> **Work order**
From the entries below, report only the number of lines that contain the word "includegraphics".
* * * * * * *
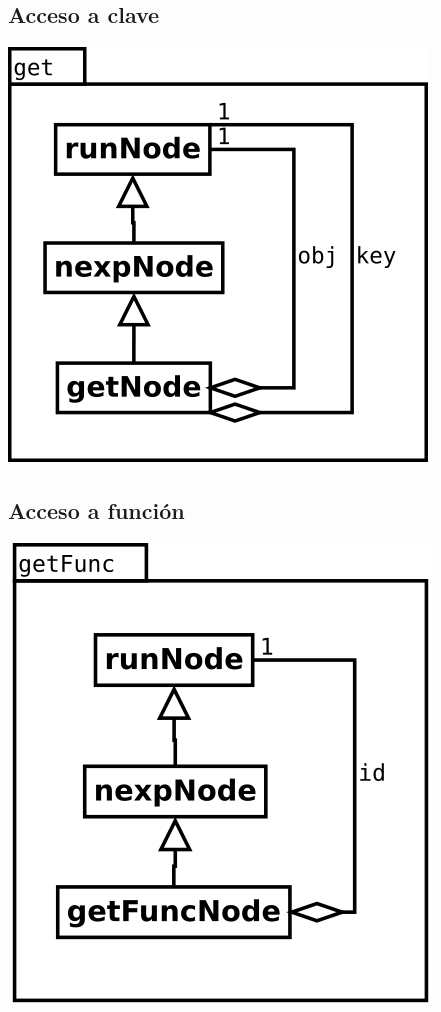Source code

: \subsection {Acceso a clave} 
\begin{center}
\includegraphics[scale=0.4]{get.png} \\
\end{center}

\subsection {Acceso a función} 
\begin{center}
\includegraphics[scale=0.4]{getFunc.png} \\
\end{center}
* * * * * * *
> **Output for this task**
2